Diesel shortages stoked existing public anger and mass protests that preceded Morsi’s removal and his administration was largely blamed for the supply problems.
A lack of gas or alternative fuels to fire power stations has caused frequent blackouts in recent summers in a country where air conditioning use soars from May to August.
Less than a year after Morsi was deposed, Egypt’s annual summer supply problems appear to be getting worse.
The power cuts have already started this spring, despite temperatures in April far lower than during the peak summer season. And there seems little hope of Egyptians enjoying stable energy supplies until the root causes – massive fuel subsidies – are tackled.
Cairo spends USD 15 bln a year, a fifth of the state budget, on keeping fuel pump prices at well below international market rates. Yet this means Egyptians have no incentive to curb consumption of fuel that costs state-run suppliers much more to buy than they sell it for.
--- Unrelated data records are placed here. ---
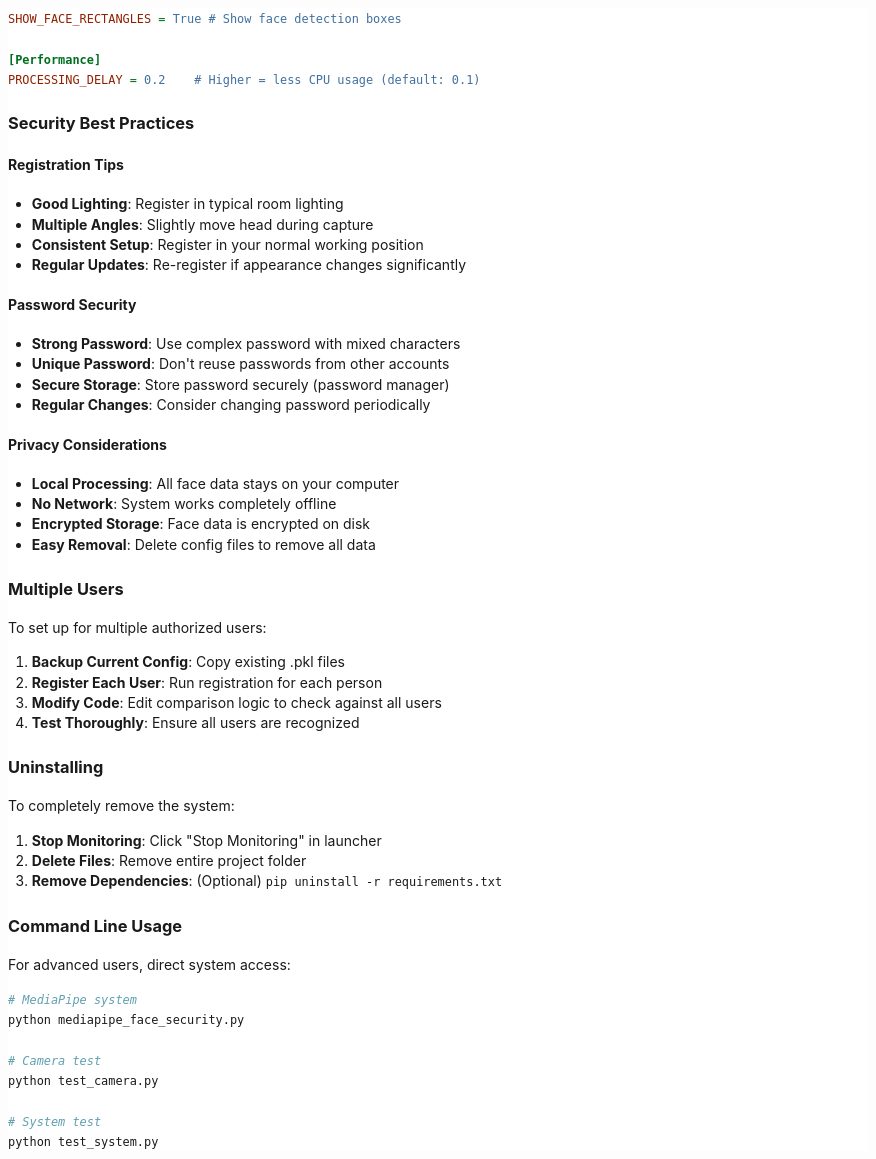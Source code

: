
 ```ini
SHOW_FACE_RECTANGLES = True # Show face detection boxes

[Performance]
PROCESSING_DELAY = 0.2    # Higher = less CPU usage (default: 0.1)
```

### Security Best Practices

#### Registration Tips
- **Good Lighting**: Register in typical room lighting
- **Multiple Angles**: Slightly move head during capture
- **Consistent Setup**: Register in your normal working position
- **Regular Updates**: Re-register if appearance changes significantly

#### Password Security
- **Strong Password**: Use complex password with mixed characters
- **Unique Password**: Don't reuse passwords from other accounts
- **Secure Storage**: Store password securely (password manager)
- **Regular Changes**: Consider changing password periodically

#### Privacy Considerations
- **Local Processing**: All face data stays on your computer
- **No Network**: System works completely offline
- **Encrypted Storage**: Face data is encrypted on disk
- **Easy Removal**: Delete config files to remove all data

### Multiple Users

To set up for multiple authorized users:
1. **Backup Current Config**: Copy existing .pkl files
2. **Register Each User**: Run registration for each person
3. **Modify Code**: Edit comparison logic to check against all users
4. **Test Thoroughly**: Ensure all users are recognized

### Uninstalling

To completely remove the system:
1. **Stop Monitoring**: Click "Stop Monitoring" in launcher
2. **Delete Files**: Remove entire project folder
3. **Remove Dependencies**: (Optional) `pip uninstall -r requirements.txt`

### Command Line Usage

For advanced users, direct system access:

```bash
# MediaPipe system
python mediapipe_face_security.py

# Camera test
python test_camera.py

# System test
python test_system.py
```
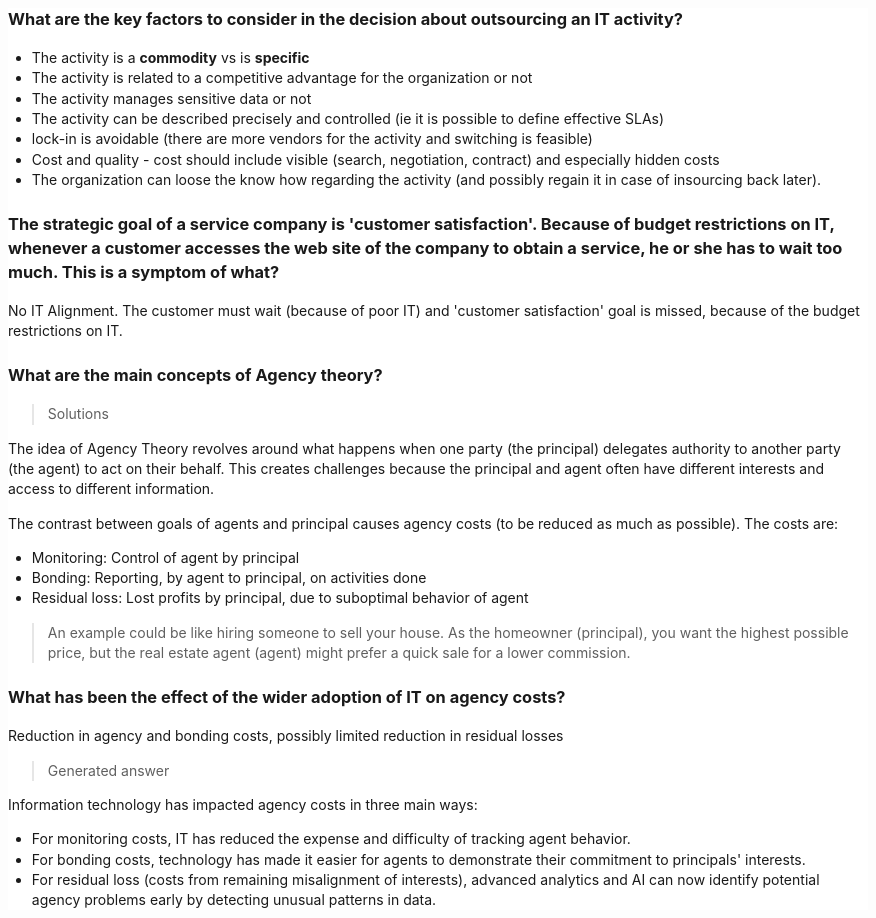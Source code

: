 ### What are the key factors to consider in the decision about outsourcing an IT activity?

- The activity is a **commodity** vs is **specific**
- The activity is related to a competitive advantage for the organization or not
- The activity manages sensitive data or not
- The activity can be described precisely and controlled (ie it is possible to define effective SLAs)
- lock-in is avoidable (there are more vendors for the activity and switching is feasible)
- Cost and quality - cost should include visible (search, negotiation, contract) and especially hidden costs
- The organization can loose the know how regarding the activity (and possibly regain it in case of insourcing back later).

### The strategic goal of a service company is 'customer satisfaction'. Because of budget restrictions on IT, whenever a customer accesses the web site of the company to obtain a service, he or she has to wait too much. This is a symptom of what?

No IT Alignment. The customer must wait (because of poor IT) and 'customer satisfaction' goal is missed, because of the budget restrictions on IT.

### What are the main concepts of Agency theory?

> Solutions

The idea of Agency Theory revolves around what happens when one party (the principal) delegates authority to another party (the agent) to act on their behalf. This creates challenges because the principal and agent often have different interests and access to different information.

The contrast between goals of agents and principal causes agency costs (to be reduced as much as possible). The costs are:

- Monitoring: Control of agent by principal
- Bonding: Reporting, by agent to principal, on activities done
- Residual loss: Lost profits by principal, due to suboptimal behavior of agent

> An example could be like hiring someone to sell your house. As the homeowner (principal), you want the highest possible price, but the real estate agent (agent) might prefer a quick sale for a lower commission.

### What has been the effect of the wider adoption of IT on agency costs?

Reduction in agency and bonding costs, possibly limited reduction in residual losses

> Generated answer

Information technology has impacted agency costs in three main ways:

- For monitoring costs, IT has reduced the expense and difficulty of tracking agent behavior.
- For bonding costs, technology has made it easier for agents to demonstrate their commitment to principals' interests.
- For residual loss (costs from remaining misalignment of interests), advanced analytics and AI can now identify potential agency problems early by detecting unusual patterns in data.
Since the ouster of Morsi, Gulf Arab donors have propped up Egypt’s new military government with multi-billion dollar gifts, including USD 4 bln in oil products.
Once the new refinery is built, ERC will buy its feedstock from the Cairo Oil Refinery Company and sell the diesel it produces to the government at international market prices under a 25-year deal.
The refinery should help state-run EGPC, which owns nearly a quarter of the project, save around $300 million a year.
It could also prove a test case for Egypt’s other, aging refineries in need of upgrades.
“Egypt’s refineries are very old, some of them are so old they are like antiques, so yes this project has the potential for replication,” Thomason said.